Construite il y a environ un siècle, la halle Pajol était un bâtiment technique ferroviaire destiné à la messagerie et aux douanes. Désaffectée quelques décennies après sa mise en service, un artiste occupera les lieux, puis la ville de Paris rachètera la halle et son emprise foncière. La conception de la rénovation est alors confiée à l’architecte Françoise-Hélène Jourda qui en fait un bâtiment écoresponsable, première centrale urbaine photovoltaïque de France, grâce à l’installation de 3 500 m2 de panneaux solaires, par exemple. Ces choix vont avoir des conséquences sur la réalisation des jardins, conçus par le cabinet lyonnais In Situ Paysages et urbanisme et réalisés par l’entreprise Segex pour les lots génie civil et VRD.

Des contraintes liées au bâti

« Lorsque nous sommes arrivés pour démarrer les travaux, en 2013, le bâti était encore en cours de réhabilitation, explique Fabien Matinier, chef de secteur pour la Direction régionale Est & Nord de Segex. Il a fallu graviter autour, ce qui a posé beaucoup de problèmes de phasage du chantier ». D’autant que la plus grande partie du jardin se situe entre le bâtiment et la voie de chemin de fer et ne se trouvait guère accessible que par une rue parisienne assez étroite… Et qu’il fallait, avant de réaliser le jardin proprement dit, évacuer les rails et le ballast encore en place, puis construire un puits canadien, dont le rôle est de créer une inertie thermique pour aider au chauffage et au rafraîchissement de la halle, occupée aujourd’hui par une auberge de jeunesse, une bibliothèque, des commerces, etc. De grosses chambres de béton ont été enterrées à 4 ou 5 mètres de profondeur et reliées au système complexe de climatisation. Il s’agit de la seule réalisation de l’entreprise de paysage Segex concernant le bâti, mais c’est une réalisation d’envergure.

Cette opération réalisée, d’autres terrassements ont été nécessaires pour créer un bassin de 200 m3 destiné à stocker les eaux de pluie issues du bâti. Une eau qui assure l’arrosage des plantations et alimente des bassins d’agréments situés sous les toitures de la halle. Celles-ci ont en effet été laissées en place et accueillent une partie des panneaux photovoltaïques du site. Le bassin de collecte des eaux de pluie est relié aux égouts pour évacuer le trop-plein en cas de précipitations intenses. Ce n’est qu’après ces lourds travaux que le chantier du jardin a vraiment pu démarrer, en évacuant une importante quantité de terre polluée par les activités industrielles. Une couche de pouzzolane de 90 cm a permis d’isoler le sol pollué de celui du jardin qui a été réinstallé au-dessus.

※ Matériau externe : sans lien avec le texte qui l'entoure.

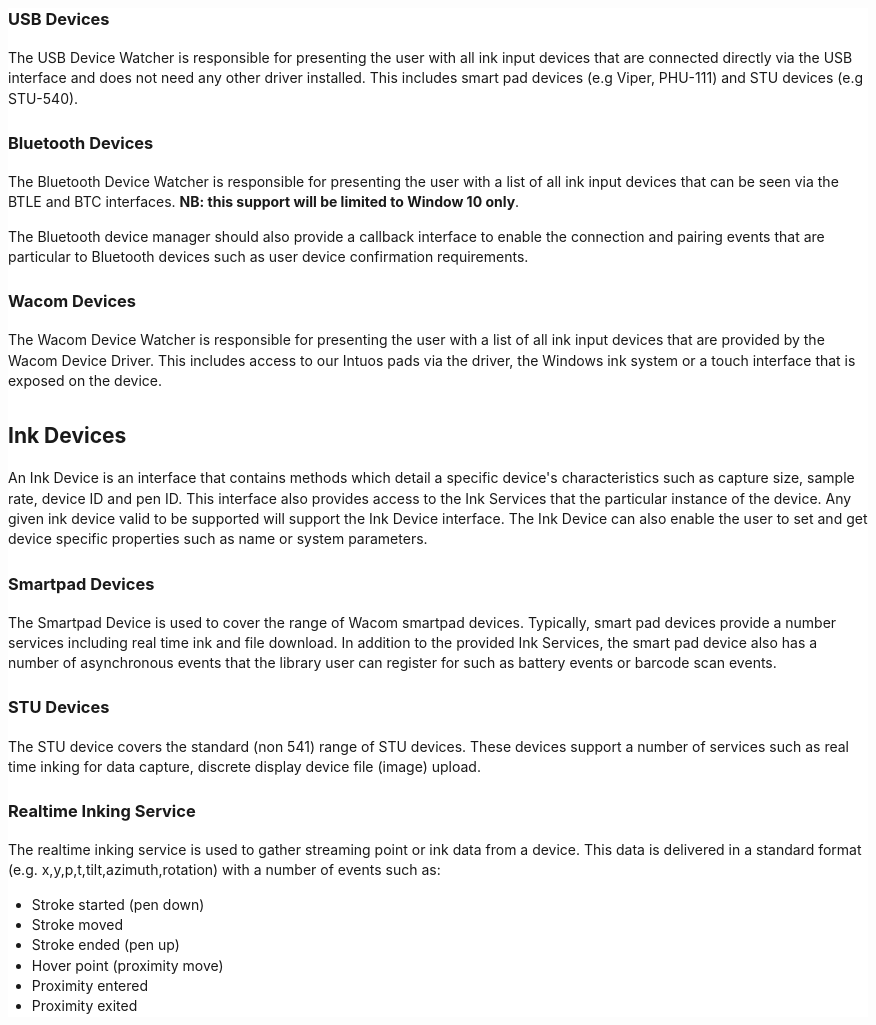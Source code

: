 ### USB Devices

The USB Device Watcher is responsible for presenting the user with all ink input devices that are connected directly via the USB interface and does not need any other driver installed. This includes smart pad devices (e.g Viper, PHU-111) and STU devices (e.g STU-540).

### Bluetooth Devices

The Bluetooth Device Watcher is responsible for presenting the user with a list of all ink input devices that can be seen via the BTLE and BTC interfaces. **NB: this support will be limited to Window 10 only**.

The Bluetooth device manager should also provide a callback interface to enable the connection and pairing events that are particular to Bluetooth devices such as user device confirmation requirements.

### Wacom Devices

The Wacom Device Watcher is responsible for presenting the user with a list of all ink input devices that are provided by the Wacom Device Driver. This includes access to our Intuos pads via the driver, the Windows ink system or a touch interface that is exposed on the device.

## Ink Devices

An Ink Device is an interface that contains methods which detail a specific device's characteristics such as capture size, sample rate, device ID and pen ID. This interface also provides access to the Ink Services that the particular instance of the device. Any given ink device valid to be supported will support the Ink Device interface. The Ink Device can also enable the user to set and get device specific properties such as name or system parameters.

### Smartpad Devices

The Smartpad Device is used to cover the range of Wacom smartpad devices. Typically, smart pad devices provide a number services including real time ink and file download. In addition to the provided Ink Services, the smart pad device also has a number of asynchronous events that the library user can register for such as battery events or barcode scan events.

### STU Devices

The STU device covers the standard (non 541) range of STU devices. These devices support a number of services such as real time inking for data capture, discrete display device file (image) upload.

### Realtime Inking Service

The realtime inking service is used to gather streaming point or ink data from a device. This data is delivered in a standard format (e.g. x,y,p,t,tilt,azimuth,rotation) with a number of events such as:

- Stroke started (pen down)
- Stroke moved
- Stroke ended (pen up)
- Hover point (proximity move)
- Proximity entered
- Proximity exited
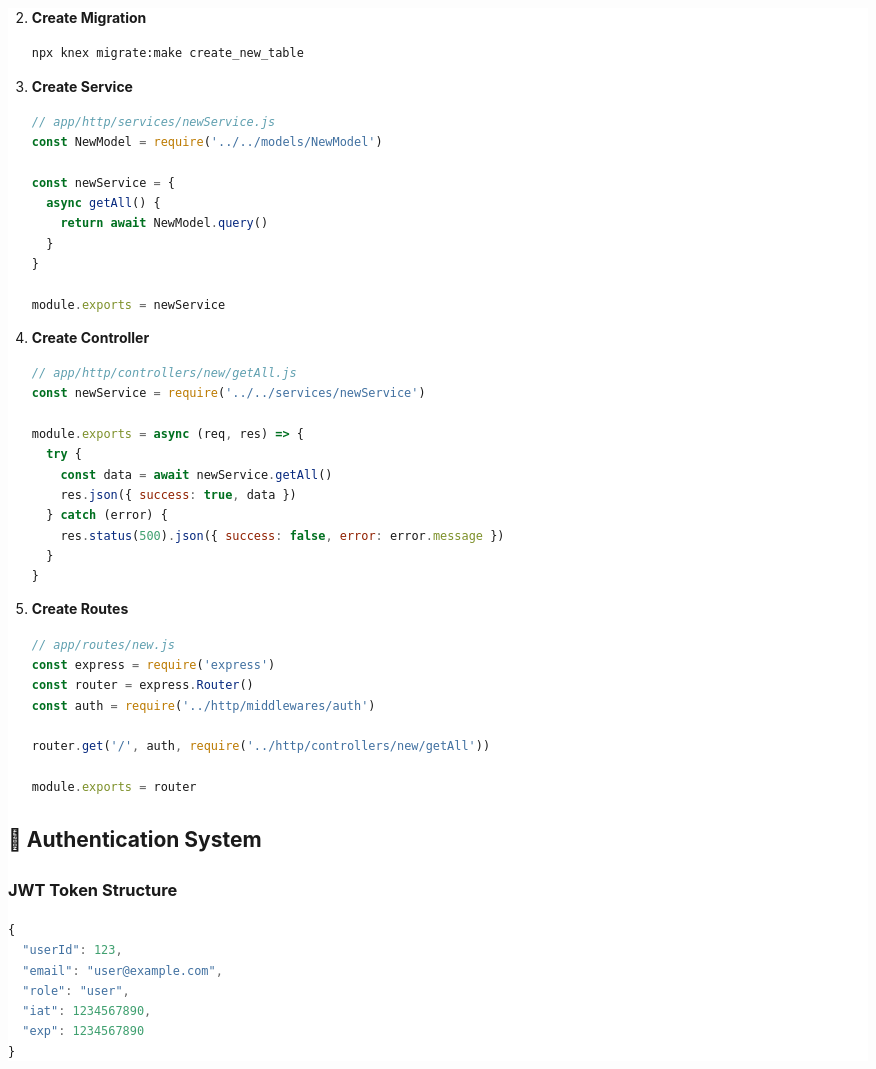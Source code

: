 2. **Create Migration**
   ```bash
   npx knex migrate:make create_new_table
   ```

3. **Create Service**
   ```javascript
   // app/http/services/newService.js
   const NewModel = require('../../models/NewModel')
   
   const newService = {
     async getAll() {
       return await NewModel.query()
     }
   }
   
   module.exports = newService
   ```

4. **Create Controller**
   ```javascript
   // app/http/controllers/new/getAll.js
   const newService = require('../../services/newService')
   
   module.exports = async (req, res) => {
     try {
       const data = await newService.getAll()
       res.json({ success: true, data })
     } catch (error) {
       res.status(500).json({ success: false, error: error.message })
     }
   }
   ```

5. **Create Routes**
   ```javascript
   // app/routes/new.js
   const express = require('express')
   const router = express.Router()
   const auth = require('../http/middlewares/auth')
   
   router.get('/', auth, require('../http/controllers/new/getAll'))
   
   module.exports = router
   ```

## 🔐 Authentication System

### JWT Token Structure

```javascript
{
  "userId": 123,
  "email": "user@example.com",
  "role": "user",
  "iat": 1234567890,
  "exp": 1234567890
}
```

Sous une structure industrielle

Le jardin est composé de trois zones bien distinctes. Côté rue, des plantations d’alignements et de petites surfaces de jardins partagés égaient la grande place urbaine qui fait face à la halle. Les rez-de-chaussée sont occupés par des commerces, bars et restaurants. Le jardin est, pour sa part, situé derrière la halle, on pouvait auparavant y accéder via une rampe métallique traversant la halle, mais cet accès est désormais fermé. C’est donc par la rue que l’on arrive dans le jardin. Une première zone est constituée d’une grande aire de jeux « un peu atypique avec des tables de ping-pong », explique Fabien Matinier. Mais la vraie originalité du jardin se situe plus loin, sous la halle dont ont été conservées de magnifiques structures métalliques et les toitures. Sous cette halle, de grandes longueurs de bassins et de plantations d’arbres et de plantes de sous-bois offrent une belle ambiance végétale particulièrement originale.

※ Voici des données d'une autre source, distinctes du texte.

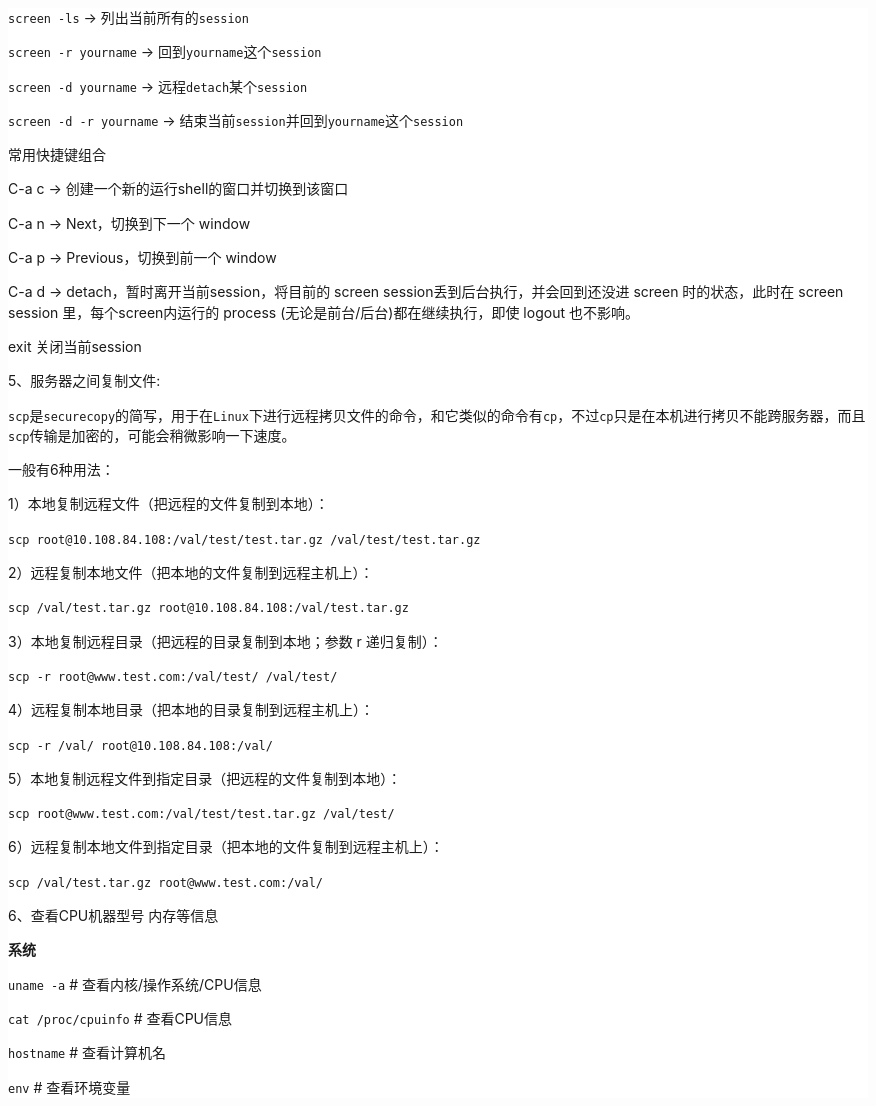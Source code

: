 `screen -ls` -> 列出当前所有的`session`

`screen -r yourname` -> 回到`yourname`这个`session`

`screen -d yourname` -> 远程`detach`某个`session`

`screen -d -r yourname` -> 结束当前`session`并回到`yourname`这个`session`

常用快捷键组合

C-a c -> 创建一个新的运行shell的窗口并切换到该窗口

C-a n -> Next，切换到下一个 window

C-a p -> Previous，切换到前一个 window

C-a d -> detach，暂时离开当前session，将目前的 screen session丢到后台执行，并会回到还没进 screen 时的状态，此时在 screen session 里，每个screen内运行的 process (无论是前台/后台)都在继续执行，即使 logout 也不影响。

exit 关闭当前session


5、服务器之间复制文件:

`scp`是`securecopy`的简写，用于在`Linux`下进行远程拷贝文件的命令，和它类似的命令有`cp`，不过`cp`只是在本机进行拷贝不能跨服务器，而且`scp`传输是加密的，可能会稍微影响一下速度。

一般有6种用法：

1）本地复制远程文件（把远程的文件复制到本地）：

`scp root@10.108.84.108:/val/test/test.tar.gz /val/test/test.tar.gz`

2）远程复制本地文件（把本地的文件复制到远程主机上）：

`scp /val/test.tar.gz root@10.108.84.108:/val/test.tar.gz`

3）本地复制远程目录（把远程的目录复制到本地；参数 r 递归复制）：

`scp -r root@www.test.com:/val/test/ /val/test/`

4）远程复制本地目录（把本地的目录复制到远程主机上）：

`scp -r /val/ root@10.108.84.108:/val/`

5）本地复制远程文件到指定目录（把远程的文件复制到本地）：

`scp root@www.test.com:/val/test/test.tar.gz /val/test/`

6）远程复制本地文件到指定目录（把本地的文件复制到远程主机上）：

`scp /val/test.tar.gz root@www.test.com:/val/`

6、查看CPU机器型号 内存等信息

**系统**

`uname -a` # 查看内核/操作系统/CPU信息

`cat /proc/cpuinfo` # 查看CPU信息

`hostname` # 查看计算机名

`env` # 查看环境变量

Un volume de mélange terre-pierre optimisé

L’espace a été entièrement recouvert de mélange terre-pierre, sur une profondeur d’une soixantaine de centimètres, un peu plus là où des arbres ont été installés. Mais cette nappe de mélange terre-pierre est présente même sous les allées du jardin et sous les bassins, « de manière à ce que les végétaux implantés puissent bénéficier du volume de substrat le plus important possible », précise Brice Desblaches, qui a suivi les plantations pour l’entreprise Segex, en relais avec l’entreprise Sols Paysage, chargée de gérer la conception des sols. Le terre-pierre a été réalisé de manière classique, un mètre cube de pouzzolane a été utilisé pour réaliser le même volume de substrat, un tiers de volume de terre végétale venant combler les volumes entre les pierres. Le tout a ensuite été compacté en place. La palette végétale retenue a été adaptée aux contraintes du site, la halle couverte de panneaux photovoltaïque étant plutôt ombragée. Les bassins sont largement plantés d’hélophytes, le tout donnant une ambiance particulière à ce jardin parisien. Une partie de la zone sous la halle est consacrée à des jardins partagés, une étanchéité a été aménagée pour éviter les remontées de pollution diffuse sous ces parcelles.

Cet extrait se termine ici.